What is needed | Below are records. Copy every line with "import" in it.

──────── Data shown ────────

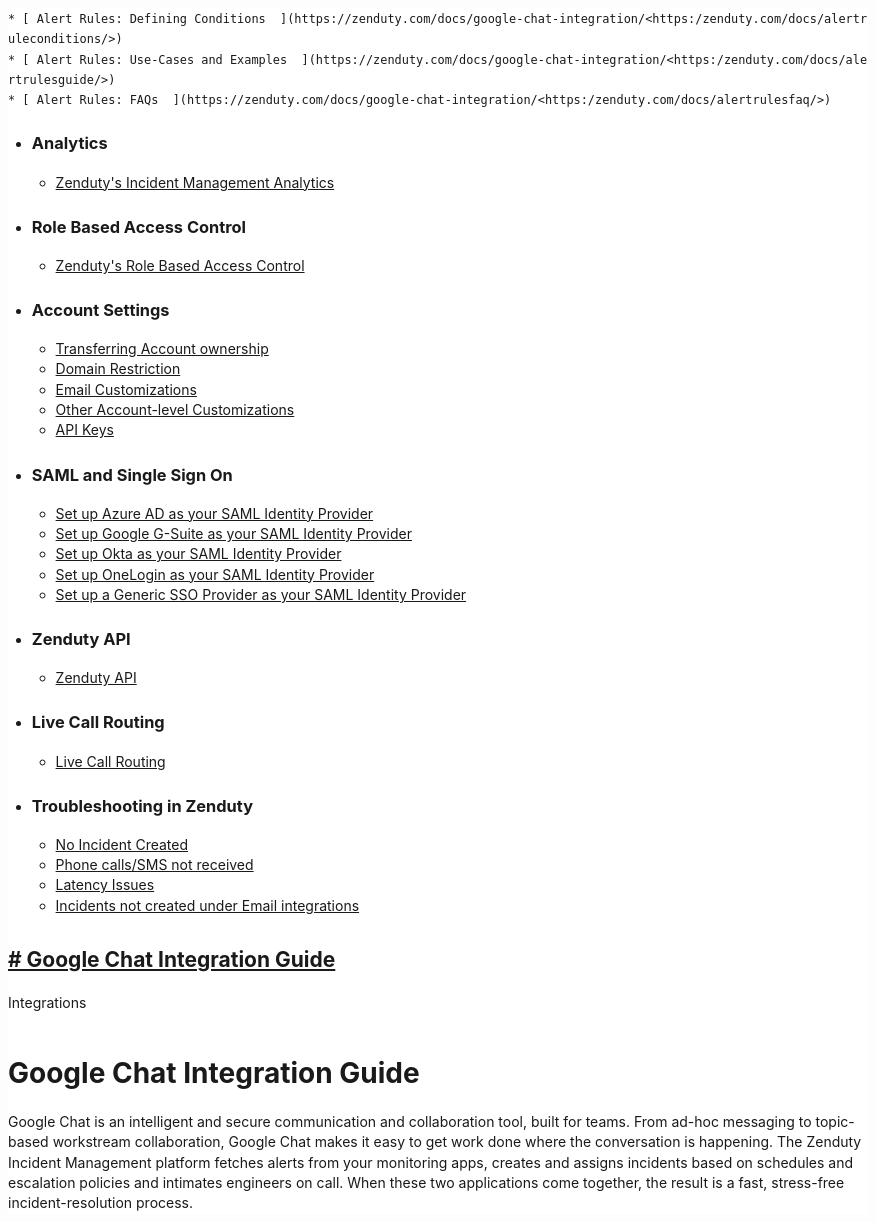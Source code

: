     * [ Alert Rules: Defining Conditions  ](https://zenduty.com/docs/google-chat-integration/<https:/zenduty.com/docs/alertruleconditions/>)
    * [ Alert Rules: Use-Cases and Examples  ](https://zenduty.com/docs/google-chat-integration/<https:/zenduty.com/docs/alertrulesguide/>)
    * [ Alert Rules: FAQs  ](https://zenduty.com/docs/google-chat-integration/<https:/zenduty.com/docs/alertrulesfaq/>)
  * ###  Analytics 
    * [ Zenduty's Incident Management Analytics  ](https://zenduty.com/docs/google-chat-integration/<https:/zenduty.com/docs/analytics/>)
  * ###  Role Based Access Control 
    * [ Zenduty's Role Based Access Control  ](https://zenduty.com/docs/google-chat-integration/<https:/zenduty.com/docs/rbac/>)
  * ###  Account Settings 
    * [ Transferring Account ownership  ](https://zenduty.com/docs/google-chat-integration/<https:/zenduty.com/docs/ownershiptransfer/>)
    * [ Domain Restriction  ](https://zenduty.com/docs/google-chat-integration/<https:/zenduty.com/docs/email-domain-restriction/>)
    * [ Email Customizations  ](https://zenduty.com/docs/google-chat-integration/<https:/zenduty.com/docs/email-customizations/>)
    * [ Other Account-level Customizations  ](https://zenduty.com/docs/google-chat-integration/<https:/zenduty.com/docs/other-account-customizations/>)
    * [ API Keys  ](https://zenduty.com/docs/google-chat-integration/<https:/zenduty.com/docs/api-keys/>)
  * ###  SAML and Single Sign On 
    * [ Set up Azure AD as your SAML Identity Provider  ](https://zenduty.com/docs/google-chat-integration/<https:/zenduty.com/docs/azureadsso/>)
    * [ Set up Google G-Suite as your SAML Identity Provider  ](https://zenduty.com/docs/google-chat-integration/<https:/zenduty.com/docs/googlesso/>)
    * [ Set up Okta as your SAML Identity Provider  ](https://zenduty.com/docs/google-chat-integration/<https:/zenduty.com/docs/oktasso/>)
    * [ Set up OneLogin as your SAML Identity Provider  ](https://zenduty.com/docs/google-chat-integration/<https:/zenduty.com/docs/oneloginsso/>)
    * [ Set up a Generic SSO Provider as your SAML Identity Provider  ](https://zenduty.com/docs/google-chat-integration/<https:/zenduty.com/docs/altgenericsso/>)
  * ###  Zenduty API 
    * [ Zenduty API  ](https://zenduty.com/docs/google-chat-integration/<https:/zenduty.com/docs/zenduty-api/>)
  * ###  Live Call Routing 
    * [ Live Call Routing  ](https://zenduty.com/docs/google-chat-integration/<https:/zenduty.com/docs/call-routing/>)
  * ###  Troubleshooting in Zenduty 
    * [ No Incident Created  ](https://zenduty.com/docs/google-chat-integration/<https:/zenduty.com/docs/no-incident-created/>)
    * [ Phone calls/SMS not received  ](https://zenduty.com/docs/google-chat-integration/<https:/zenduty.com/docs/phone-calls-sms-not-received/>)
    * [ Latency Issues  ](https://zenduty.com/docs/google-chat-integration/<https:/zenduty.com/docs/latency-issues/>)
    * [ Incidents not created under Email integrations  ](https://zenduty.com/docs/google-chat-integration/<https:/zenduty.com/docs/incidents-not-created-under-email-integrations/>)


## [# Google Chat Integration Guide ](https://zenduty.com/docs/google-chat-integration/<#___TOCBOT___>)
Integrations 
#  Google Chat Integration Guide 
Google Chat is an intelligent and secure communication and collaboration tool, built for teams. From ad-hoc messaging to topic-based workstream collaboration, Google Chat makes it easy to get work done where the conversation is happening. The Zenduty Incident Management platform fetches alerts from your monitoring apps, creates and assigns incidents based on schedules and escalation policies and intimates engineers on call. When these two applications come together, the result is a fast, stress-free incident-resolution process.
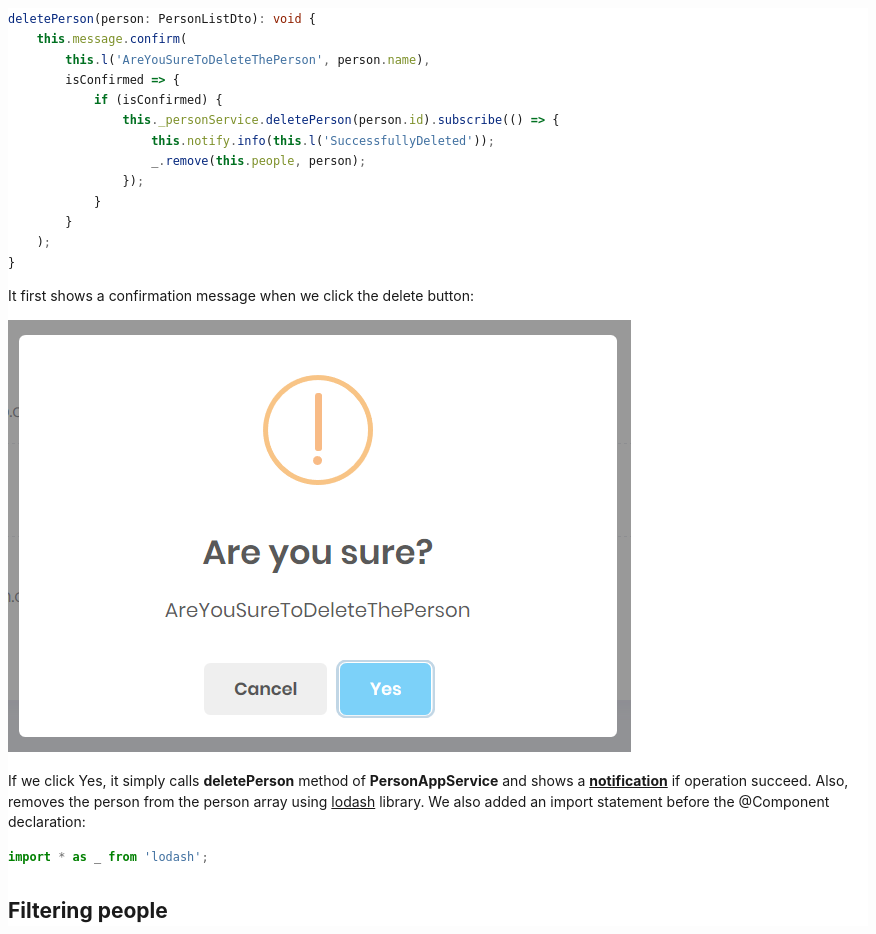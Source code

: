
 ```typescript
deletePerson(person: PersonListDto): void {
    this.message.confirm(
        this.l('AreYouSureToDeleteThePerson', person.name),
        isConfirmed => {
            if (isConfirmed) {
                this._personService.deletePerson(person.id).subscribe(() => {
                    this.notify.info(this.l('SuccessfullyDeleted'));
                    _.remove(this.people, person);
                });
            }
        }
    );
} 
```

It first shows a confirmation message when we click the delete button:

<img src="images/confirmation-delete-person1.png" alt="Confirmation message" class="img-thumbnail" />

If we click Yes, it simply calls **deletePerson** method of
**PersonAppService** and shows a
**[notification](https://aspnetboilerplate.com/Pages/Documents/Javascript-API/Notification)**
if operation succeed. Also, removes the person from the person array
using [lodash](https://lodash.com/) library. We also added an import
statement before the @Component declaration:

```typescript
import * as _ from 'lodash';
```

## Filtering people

────────

Written solution |
using [lodash](https://lodash.com/) library. We also added an import
import * as _ from 'lodash';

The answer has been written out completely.